A record 28,407 couples tied the knot last year, according to the latest key statistics released by the Department of Statistics on Wednesday.
This was 8.2 per cent higher than the 26,254 marriages registered in 2013. Last year's total number of marriages is also the highest ever in the past 24 years and is likely a result of Singapore's growing population.
Many couples are also choosing to marry later in life.
"For the younger age groups below 30 years, the marriage rates in 2014 were lower compared to a decade ago, while the opposite trend was observed for those aged 30 years and over.
"The delay in marrying was also reflected in the shift of the peak age group for females marrying from 25-29 years in 2004 to 30-34 years in 2014.
"For males, the peak age group for marrying remained at 30-34 years over the same period," said the Department of Statistics in its report.
The median age at first marriage went up from 29.4 years in 2004 to 30.2 years in 2014 for grooms, and from 26.7 years to 28.2 years for brides.
Consequently, the difference in median age at first marriage between grooms and brides had narrowed in the last decade. Majority of first marriages involved grooms older than brides.

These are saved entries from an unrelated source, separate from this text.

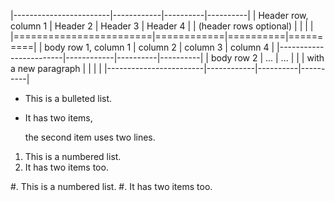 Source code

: |------------------------|------------|----------|----------|
| Header row, column 1   | Header 2   | Header 3 | Header 4 |
| (header rows optional) |            |          |          |
|========================|============|==========|==========|
| body row 1, column 1   | column 2   | column 3 | column 4 |
|------------------------|------------|----------|----------|
| body row 2             | ...        | ...      |          |
| with a new paragraph   |            |          |          |
|------------------------|------------|----------|----------|

* This is a bulleted list.
* It has two items, 

  the second
  item uses two lines.

1. This is a numbered list.
2. It has two items too.

#. This is a numbered list.
#. It has two items too.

Among the couples who married last year, 37.2 per cent of grooms were either of the same age as brides or aged one year apart.
Inter-ethnic marriages are becoming more common over the years and constituted 20.4 per cent of total marriages in 2014, according to the Department of Statistics. This is up from 13.1 per cent 10 years ago and the proportion of inter-ethnic marriages continued to be higher among Muslim marriages than among civil marriages.
The report also showed that remarriages were more prevalent among Muslim marriages, although the number has declined from 35.6 per cent in 2004 to 28.2 per cent in 2014.
Remarriages were more common among grooms than brides with 17 per cent remarrying last year, and 14.7 per cent brides remarrying in 2014.
Separately, marital dissolutions, including divorces and annulments, totalled 7,307 in 2014. This was 2.9 per cent lower from the previous year.
The median age at divorce also rose in the last ten years, from 39 years to 42.6 years for male divorcees, and 35.3 to 38.4 years for female divorcees.